Dans un message audio adressé à ses partisans, l’ancien président gambien Yahya Jammeh, exilé en Guinée équatoriale depuis 2017, a annoncé son intention de revenir dans son pays. À la tête de la Gambie pendant 23 ans, ce dernier promet de reprendre la direction de son parti, l’Alliance patriotique pour la réorientation et la construction (APRC), et de défier ses opposants.
Dans cet enregistrement d’une trentaine de minutes, Yahya Jammeh a adopté un ton défiant et déterminé. Déclarant vouloir réorganiser son parti, il a critiqué les autorités gambiennes et la Communauté économique des États de l’Afrique de l’Ouest (Cédéao), qui prépare la mise en place d’un tribunal spécial pour juger les crimes commis sous son régime. « Je vais revenir, que ça leur plaise ou non », a-t-il martelé, tout en adressant un message direct à ses adversaires politiques.
Arrivé au pouvoir en 1994 à la suite d’un coup d’État, Yahya Jammeh a dirigé la Gambie avec une poigne de fer jusqu’à sa défaite électorale en 2016 face à Adama Barrow. Son règne a été marqué par de graves violations des droits de l’homme, notamment des disparitions forcées, des tortures et des exécutions extrajudiciaires. Ces abus ont conduit à la création d’une commission de vérité en 2018, dont les recommandations incluent des poursuites judiciaires contre 70 personnes, y compris Jammeh.
La Cédéao travaille à l’établissement d’un tribunal spécial pour juger les crimes de l’ère Jammeh. Toutefois, l’absence d’accord d’extradition entre la Guinée équatoriale, où il est exilé, et la Gambie complique les efforts visant à le traduire en justice. Malgré cela, les défenseurs des droits humains et les victimes espèrent que cette initiative entraînera une coopération accrue entre les États membres pour rendre justice.

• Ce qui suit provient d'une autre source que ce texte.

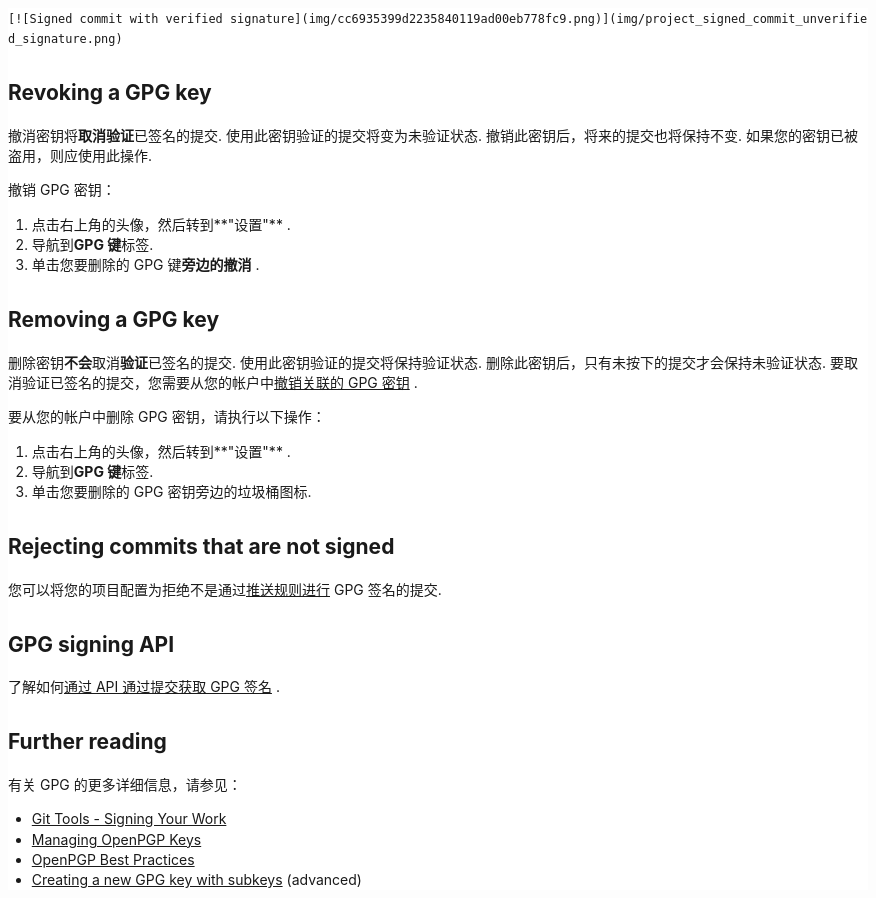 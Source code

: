     [![Signed commit with verified signature](img/cc6935399d2235840119ad00eb778fc9.png)](img/project_signed_commit_unverified_signature.png)

## Revoking a GPG key[](#revoking-a-gpg-key "Permalink")

撤消密钥将**取消验证**已签名的提交. 使用此密钥验证的提交将变为未验证状态. 撤销此密钥后，将来的提交也将保持不变. 如果您的密钥已被盗用，则应使用此操作.

撤销 GPG 密钥：

1.  点击右上角的头像，然后转到**"设置"** .
2.  导航到**GPG 键**标签.
3.  单击您要删除的 GPG 键**旁边的撤消** .

## Removing a GPG key[](#removing-a-gpg-key "Permalink")

删除密钥**不会**取消**验证**已签名的提交. 使用此密钥验证的提交将保持验证状态. 删除此密钥后，只有未按下的提交才会保持未验证状态. 要取消验证已签名的提交，您需要从您的帐户中[撤销关联的 GPG 密钥](#revoking-a-gpg-key) .

要从您的帐户中删除 GPG 密钥，请执行以下操作：

1.  点击右上角的头像，然后转到**"设置"** .
2.  导航到**GPG 键**标签.
3.  单击您要删除的 GPG 密钥旁边的垃圾桶图标.

## Rejecting commits that are not signed[](#rejecting-commits-that-are-not-signed-premium "Permalink")

您可以将您的项目配置为拒绝不是通过[推送规则进行](../../../../push_rules/push_rules.html) GPG 签名的提交.

## GPG signing API[](#gpg-signing-api "Permalink")

了解如何[通过 API 通过提交获取 GPG 签名](../../../../api/commits.html#get-gpg-signature-of-a-commit) .

## Further reading[](#further-reading "Permalink")

有关 GPG 的更多详细信息，请参见：

*   [Git Tools - Signing Your Work](https://git-scm.com/book/en/v2/Git-Tools-Signing-Your-Work)
*   [Managing OpenPGP Keys](https://riseup.net/en/security/message-security/openpgp/gpg-keys)
*   [OpenPGP Best Practices](https://riseup.net/en/security/message-security/openpgp/best-practices)
*   [Creating a new GPG key with subkeys](https://www.void.gr/kargig/blog/2013/12/02/creating-a-new-gpg-key-with-subkeys/) (advanced) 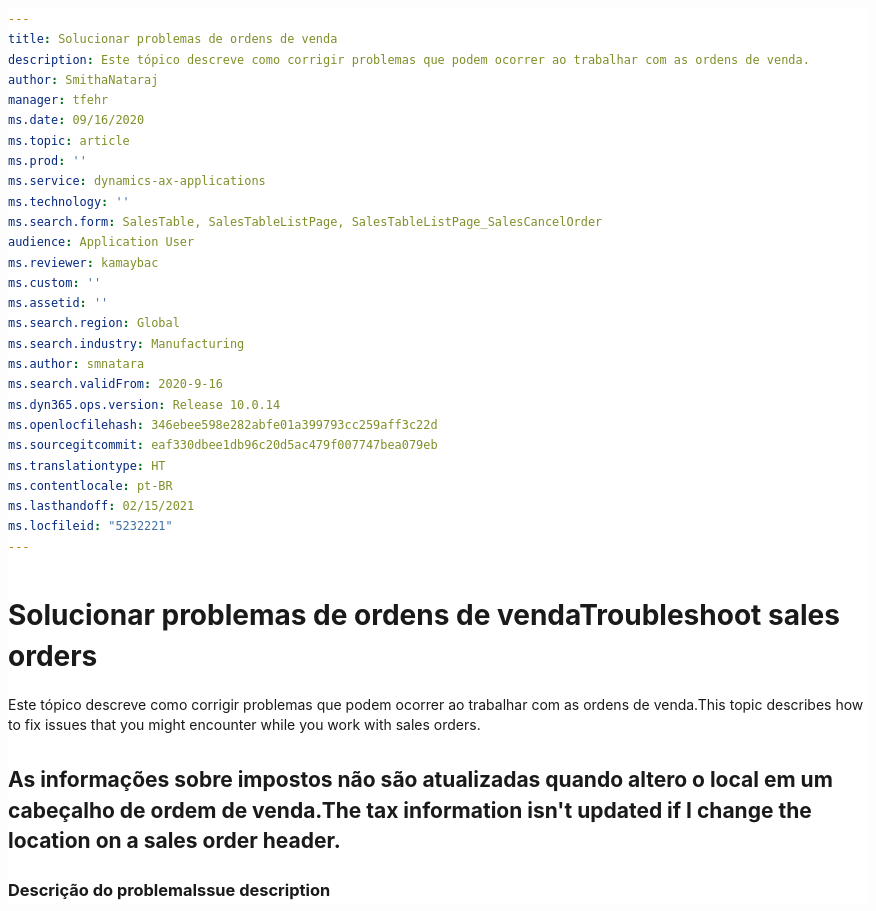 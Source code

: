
 ```yaml
---
title: Solucionar problemas de ordens de venda
description: Este tópico descreve como corrigir problemas que podem ocorrer ao trabalhar com as ordens de venda.
author: SmithaNataraj
manager: tfehr
ms.date: 09/16/2020
ms.topic: article
ms.prod: ''
ms.service: dynamics-ax-applications
ms.technology: ''
ms.search.form: SalesTable, SalesTableListPage, SalesTableListPage_SalesCancelOrder
audience: Application User
ms.reviewer: kamaybac
ms.custom: ''
ms.assetid: ''
ms.search.region: Global
ms.search.industry: Manufacturing
ms.author: smnatara
ms.search.validFrom: 2020-9-16
ms.dyn365.ops.version: Release 10.0.14
ms.openlocfilehash: 346ebee598e282abfe01a399793cc259aff3c22d
ms.sourcegitcommit: eaf330dbee1db96c20d5ac479f007747bea079eb
ms.translationtype: HT
ms.contentlocale: pt-BR
ms.lasthandoff: 02/15/2021
ms.locfileid: "5232221"
---
```

# <a name="troubleshoot-sales-orders"></a><span data-ttu-id="b0074-103">Solucionar problemas de ordens de venda</span><span class="sxs-lookup"><span data-stu-id="b0074-103">Troubleshoot sales orders</span></span>

<span data-ttu-id="b0074-104">Este tópico descreve como corrigir problemas que podem ocorrer ao trabalhar com as ordens de venda.</span><span class="sxs-lookup"><span data-stu-id="b0074-104">This topic describes how to fix issues that you might encounter while you work with sales orders.</span></span>

## <a name="the-tax-information-isnt-updated-if-i-change-the-location-on-a-sales-order-header"></a><span data-ttu-id="b0074-105">As informações sobre impostos não são atualizadas quando altero o local em um cabeçalho de ordem de venda.</span><span class="sxs-lookup"><span data-stu-id="b0074-105">The tax information isn't updated if I change the location on a sales order header.</span></span>

### <a name="issue-description"></a><span data-ttu-id="b0074-106">Descrição do problema</span><span class="sxs-lookup"><span data-stu-id="b0074-106">Issue description</span></span>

Malgré son exil, Yahya Jammeh conserve une base de partisans fidèles en Gambie, qui voient en lui un leader fort. Cette influence s’est traduite par un soutien continu à l’APRC, qui joue encore un rôle dans la politique nationale. Sa promesse de retour pourrait cependant intensifier les tensions dans le pays, déjà marqué par des divisions politiques profondes.
Le retour annoncé de Yahya Jammeh pose un dilemme pour le gouvernement actuel d’Adama Barrow. D’un côté, Barrow est sous pression pour respecter les recommandations de la commission de vérité, et de l’autre, il doit gérer une situation politique fragile où les tensions peuvent rapidement s’enflammer. L’annonce de Jammeh pourrait donc être le prélude à un nouvel épisode de confrontation politique et juridique en Gambie.